WHAT TO WORK ON - From the first line of the listing to the last, set down everything exactly, but skip the images.
○ ○ ○ ○
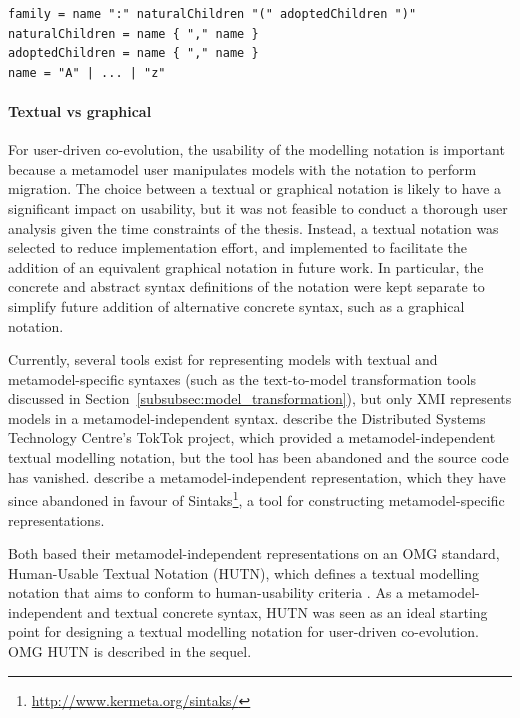 \begin{lstlisting}[caption=A metamodel-specific syntax for families in EBNF, label=lst:mms_syntax, language=EBNF]
family = name ":" naturalChildren "(" adoptedChildren ")"
naturalChildren = name { "," name }
adoptedChildren = name { "," name }
name = "A" | ... | "z"
\end{lstlisting}

\paragraph{Textual vs graphical} For user-driven co-evolution, the usability of the modelling notation is important because a metamodel user manipulates models with the notation to perform migration. The choice between a textual or graphical notation is likely to have a significant impact on usability, but it was not feasible to conduct a thorough user analysis given the time constraints of the thesis. Instead, a textual notation was selected to reduce implementation effort, and implemented to facilitate the addition of an equivalent graphical notation in future work. In particular, the concrete and abstract syntax definitions of the notation were kept separate to simplify future addition of alternative concrete syntax, such as a graphical notation.

Currently, several tools exist for representing models with textual and metamodel-specific syntaxes (such as the text-to-model transformation tools discussed in Section~\ref{subsubsec:model_transformation}), but only XMI represents models in a metamodel-independent syntax. \cite{steel01hutn} describe the Distributed Systems Technology Centre's TokTok project, which provided a me\-ta\-mo\-del-inde\-pe\-nd\-ent textual modelling notation, but the tool has been abandoned and the source code has vanished. \cite{muller05hutn} describe a me\-ta\-mo\-del-inde\-pe\-nd\-ent representation, which they have since abandoned in favour of Sintaks\footnote{\url{http://www.kermeta.org/sintaks/}}, a tool for constructing metamodel-specific representations.

Both \cite{steel01hutn,muller05hutn} based their me\-ta\-mo\-del-independent representations on an OMG standard, Human-Usable Textual Notation (HUTN), which defines a textual modelling notation that aims to conform to human-usability criteria \cite{hutn}. As a me\-ta\-mo\-del-inde\-pe\-nd\-ent and textual concrete syntax, HUTN was seen as an ideal starting point for designing a textual modelling notation for user-driven co-evolution. OMG HUTN is described in the sequel.

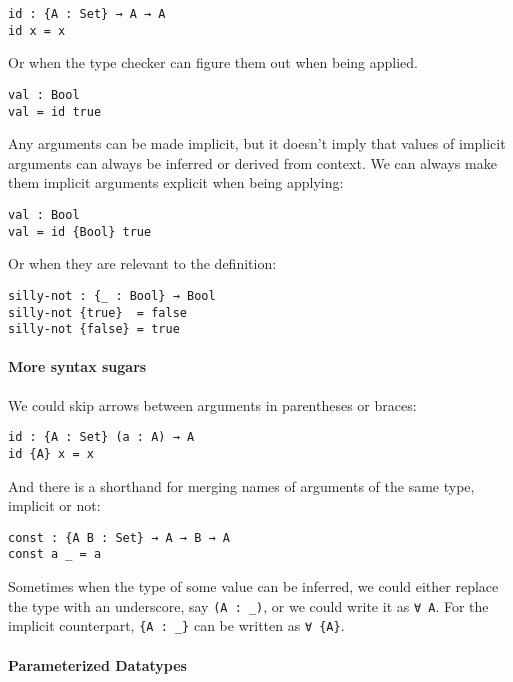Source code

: \documentclass[12pt, a4paper]{article}
\begin{document}
\begin{lstlisting}
id : {A : Set} → A → A
id x = x
\end{lstlisting}

Or when the type checker can figure them out when being applied.

\begin{lstlisting}
val : Bool
val = id true
\end{lstlisting}

Any arguments can be made implicit, but it doesn't imply that values of
implicit arguments can always be inferred or derived from context. We can always
make them implicit arguments explicit when being applying:

\begin{lstlisting}
val : Bool
val = id {Bool} true
\end{lstlisting}

Or when they are relevant to the definition:

\begin{lstlisting}
silly-not : {_ : Bool} → Bool
silly-not {true}  = false
silly-not {false} = true
\end{lstlisting}

\paragraph{More syntax sugars}
We could skip arrows between arguments in parentheses or braces:

\begin{lstlisting}
id : {A : Set} (a : A) → A
id {A} x = x
\end{lstlisting}

And there is a shorthand for merging names of arguments of the same type, implicit or not:

\begin{lstlisting}
const : {A B : Set} → A → B → A
const a _ = a
\end{lstlisting}

Sometimes when the type of some value can be inferred, we could either replace
the type with an underscore, say {\lstinline|(A : _)|}, or we could write it as
{\lstinline|∀ A|}. For the implicit counterpart, {\lstinline|{A : _}|} can be
written as {\lstinline|∀ {A}|}.

\paragraph{Parameterized Datatypes}
\end{document}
○ ○ ○ ○
RESPONSE FOR THIS EXERCISE -
 \begin{lstlisting}[caption=A metamodel-specific syntax for families in EBNF, label=lst:mms_syntax, language=EBNF]
family = name ":" naturalChildren "(" adoptedChildren ")"
naturalChildren = name { "," name }
adoptedChildren = name { "," name }
name = "A" | ... | "z"
\end{lstlisting}

\paragraph{Textual vs graphical} For user-driven co-evolution, the usability of the modelling notation is important because a metamodel user manipulates models with the notation to perform migration. The choice between a textual or graphical notation is likely to have a significant impact on usability, but it was not feasible to conduct a thorough user analysis given the time constraints of the thesis. Instead, a textual notation was selected to reduce implementation effort, and implemented to facilitate the addition of an equivalent graphical notation in future work. In particular, the concrete and abstract syntax definitions of the notation were kept separate to simplify future addition of alternative concrete syntax, such as a graphical notation.

Currently, several tools exist for representing models with textual and metamodel-specific syntaxes (such as the text-to-model transformation tools discussed in Section~\ref{subsubsec:model_transformation}), but only XMI represents models in a metamodel-independent syntax. \cite{steel01hutn} describe the Distributed Systems Technology Centre's TokTok project, which provided a me\-ta\-mo\-del-inde\-pe\-nd\-ent textual modelling notation, but the tool has been abandoned and the source code has vanished. \cite{muller05hutn} describe a me\-ta\-mo\-del-inde\-pe\-nd\-ent representation, which they have since abandoned in favour of Sintaks\footnote{\url{http://www.kermeta.org/sintaks/}}, a tool for constructing metamodel-specific representations.

Both \cite{steel01hutn,muller05hutn} based their me\-ta\-mo\-del-independent representations on an OMG standard, Human-Usable Textual Notation (HUTN), which defines a textual modelling notation that aims to conform to human-usability criteria \cite{hutn}. As a me\-ta\-mo\-del-inde\-pe\-nd\-ent and textual concrete syntax, HUTN was seen as an ideal starting point for designing a textual modelling notation for user-driven co-evolution. OMG HUTN is described in the sequel.

Source code

: \documentclass[12pt, a4paper]{article}
\begin{document}
\begin{lstlisting}
id : {A : Set} → A → A
id x = x
\end{lstlisting}

Or when the type checker can figure them out when being applied.

\begin{lstlisting}
val : Bool
val = id true
\end{lstlisting}

Any arguments can be made implicit, but it doesn't imply that values of
implicit arguments can always be inferred or derived from context. We can always
make them implicit arguments explicit when being applying:

\begin{lstlisting}
val : Bool
val = id {Bool} true
\end{lstlisting}

Or when they are relevant to the definition:

\begin{lstlisting}
silly-not : {_ : Bool} → Bool
silly-not {true}  = false
silly-not {false} = true
\end{lstlisting}

\paragraph{More syntax sugars}
We could skip arrows between arguments in parentheses or braces:

\begin{lstlisting}
id : {A : Set} (a : A) → A
id {A} x = x
\end{lstlisting}

And there is a shorthand for merging names of arguments of the same type, implicit or not:

\begin{lstlisting}
const : {A B : Set} → A → B → A
const a _ = a
\end{lstlisting}

Sometimes when the type of some value can be inferred, we could either replace
the type with an underscore, say {\lstinline|(A : _)|}, or we could write it as
{\lstinline|∀ A|}. For the implicit counterpart, {\lstinline|{A : _}|} can be
written as {\lstinline|∀ {A}|}.

\paragraph{Parameterized Datatypes}
\end{document}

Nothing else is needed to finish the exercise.